MATERIAL SHOWN:
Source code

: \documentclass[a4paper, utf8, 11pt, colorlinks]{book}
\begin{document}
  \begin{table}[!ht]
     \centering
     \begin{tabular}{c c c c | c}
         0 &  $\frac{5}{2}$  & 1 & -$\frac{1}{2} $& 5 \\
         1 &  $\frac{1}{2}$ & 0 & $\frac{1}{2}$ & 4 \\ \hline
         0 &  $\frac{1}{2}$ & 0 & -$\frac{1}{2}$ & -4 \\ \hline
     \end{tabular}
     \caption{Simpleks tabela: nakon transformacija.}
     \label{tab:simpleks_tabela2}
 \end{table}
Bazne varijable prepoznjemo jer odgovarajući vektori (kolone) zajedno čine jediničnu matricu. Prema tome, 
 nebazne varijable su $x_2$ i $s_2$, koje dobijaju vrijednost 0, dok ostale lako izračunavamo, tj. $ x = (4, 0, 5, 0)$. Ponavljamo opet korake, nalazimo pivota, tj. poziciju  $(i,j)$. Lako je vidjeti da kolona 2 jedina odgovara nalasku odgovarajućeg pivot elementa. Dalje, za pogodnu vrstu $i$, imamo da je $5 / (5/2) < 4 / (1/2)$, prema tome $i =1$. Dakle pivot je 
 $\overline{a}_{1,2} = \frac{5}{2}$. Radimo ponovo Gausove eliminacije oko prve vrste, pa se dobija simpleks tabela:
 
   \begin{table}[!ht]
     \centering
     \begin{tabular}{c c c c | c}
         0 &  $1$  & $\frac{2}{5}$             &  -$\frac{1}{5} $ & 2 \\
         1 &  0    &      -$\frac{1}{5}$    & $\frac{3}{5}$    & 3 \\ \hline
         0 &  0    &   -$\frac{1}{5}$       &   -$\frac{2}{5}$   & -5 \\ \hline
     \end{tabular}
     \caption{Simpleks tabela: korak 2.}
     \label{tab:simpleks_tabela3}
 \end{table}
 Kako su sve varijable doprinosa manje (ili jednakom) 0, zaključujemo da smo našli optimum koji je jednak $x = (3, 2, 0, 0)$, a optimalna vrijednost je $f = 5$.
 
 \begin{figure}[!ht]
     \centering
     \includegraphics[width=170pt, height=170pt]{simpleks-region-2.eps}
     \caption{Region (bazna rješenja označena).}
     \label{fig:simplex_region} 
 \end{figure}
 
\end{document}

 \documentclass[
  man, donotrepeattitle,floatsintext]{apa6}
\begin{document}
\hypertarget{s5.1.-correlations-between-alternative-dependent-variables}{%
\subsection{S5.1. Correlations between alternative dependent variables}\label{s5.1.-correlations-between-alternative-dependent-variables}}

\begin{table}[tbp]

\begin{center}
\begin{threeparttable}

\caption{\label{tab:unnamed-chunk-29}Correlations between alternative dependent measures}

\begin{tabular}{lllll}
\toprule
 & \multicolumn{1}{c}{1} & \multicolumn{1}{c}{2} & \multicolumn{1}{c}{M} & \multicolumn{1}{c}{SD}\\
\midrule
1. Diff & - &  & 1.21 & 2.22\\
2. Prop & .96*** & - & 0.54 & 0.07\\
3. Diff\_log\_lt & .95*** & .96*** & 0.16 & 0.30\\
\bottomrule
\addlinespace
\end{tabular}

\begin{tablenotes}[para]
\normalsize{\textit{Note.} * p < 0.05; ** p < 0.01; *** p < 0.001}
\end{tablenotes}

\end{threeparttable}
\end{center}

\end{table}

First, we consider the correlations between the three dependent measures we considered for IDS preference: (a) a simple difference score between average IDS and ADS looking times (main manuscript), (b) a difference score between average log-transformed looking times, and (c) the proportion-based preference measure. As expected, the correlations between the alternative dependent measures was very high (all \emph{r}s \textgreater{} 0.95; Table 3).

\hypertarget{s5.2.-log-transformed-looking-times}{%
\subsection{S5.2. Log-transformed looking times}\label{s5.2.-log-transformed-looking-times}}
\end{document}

REQUIRED ACTION: Reproduce every record above, word for word.

ANSWER:
Source code

: \documentclass[a4paper, utf8, 11pt, colorlinks]{book}
\begin{document}
  \begin{table}[!ht]
     \centering
     \begin{tabular}{c c c c | c}
         0 &  $\frac{5}{2}$  & 1 & -$\frac{1}{2} $& 5 \\
         1 &  $\frac{1}{2}$ & 0 & $\frac{1}{2}$ & 4 \\ \hline
         0 &  $\frac{1}{2}$ & 0 & -$\frac{1}{2}$ & -4 \\ \hline
     \end{tabular}
     \caption{Simpleks tabela: nakon transformacija.}
     \label{tab:simpleks_tabela2}
 \end{table}
Bazne varijable prepoznjemo jer odgovarajući vektori (kolone) zajedno čine jediničnu matricu. Prema tome, 
 nebazne varijable su $x_2$ i $s_2$, koje dobijaju vrijednost 0, dok ostale lako izračunavamo, tj. $ x = (4, 0, 5, 0)$. Ponavljamo opet korake, nalazimo pivota, tj. poziciju  $(i,j)$. Lako je vidjeti da kolona 2 jedina odgovara nalasku odgovarajućeg pivot elementa. Dalje, za pogodnu vrstu $i$, imamo da je $5 / (5/2) < 4 / (1/2)$, prema tome $i =1$. Dakle pivot je 
 $\overline{a}_{1,2} = \frac{5}{2}$. Radimo ponovo Gausove eliminacije oko prve vrste, pa se dobija simpleks tabela:
 
   \begin{table}[!ht]
     \centering
     \begin{tabular}{c c c c | c}
         0 &  $1$  & $\frac{2}{5}$             &  -$\frac{1}{5} $ & 2 \\
         1 &  0    &      -$\frac{1}{5}$    & $\frac{3}{5}$    & 3 \\ \hline
         0 &  0    &   -$\frac{1}{5}$       &   -$\frac{2}{5}$   & -5 \\ \hline
     \end{tabular}
     \caption{Simpleks tabela: korak 2.}
     \label{tab:simpleks_tabela3}
 \end{table}
 Kako su sve varijable doprinosa manje (ili jednakom) 0, zaključujemo da smo našli optimum koji je jednak $x = (3, 2, 0, 0)$, a optimalna vrijednost je $f = 5$.
 
 \begin{figure}[!ht]
     \centering
     \includegraphics[width=170pt, height=170pt]{simpleks-region-2.eps}
     \caption{Region (bazna rješenja označena).}
     \label{fig:simplex_region} 
 \end{figure}
 
\end{document}

 \documentclass[
  man, donotrepeattitle,floatsintext]{apa6}
\begin{document}
\hypertarget{s5.1.-correlations-between-alternative-dependent-variables}{%
\subsection{S5.1. Correlations between alternative dependent variables}\label{s5.1.-correlations-between-alternative-dependent-variables}}

\begin{table}[tbp]

\begin{center}
\begin{threeparttable}

\caption{\label{tab:unnamed-chunk-29}Correlations between alternative dependent measures}

\begin{tabular}{lllll}
\toprule
 & \multicolumn{1}{c}{1} & \multicolumn{1}{c}{2} & \multicolumn{1}{c}{M} & \multicolumn{1}{c}{SD}\\
\midrule
1. Diff & - &  & 1.21 & 2.22\\
2. Prop & .96*** & - & 0.54 & 0.07\\
3. Diff\_log\_lt & .95*** & .96*** & 0.16 & 0.30\\
\bottomrule
\addlinespace
\end{tabular}

\begin{tablenotes}[para]
\normalsize{\textit{Note.} * p < 0.05; ** p < 0.01; *** p < 0.001}
\end{tablenotes}

\end{threeparttable}
\end{center}

\end{table}

First, we consider the correlations between the three dependent measures we considered for IDS preference: (a) a simple difference score between average IDS and ADS looking times (main manuscript), (b) a difference score between average log-transformed looking times, and (c) the proportion-based preference measure. As expected, the correlations between the alternative dependent measures was very high (all \emph{r}s \textgreater{} 0.95; Table 3).

\hypertarget{s5.2.-log-transformed-looking-times}{%
\subsection{S5.2. Log-transformed looking times}\label{s5.2.-log-transformed-looking-times}}
\end{document}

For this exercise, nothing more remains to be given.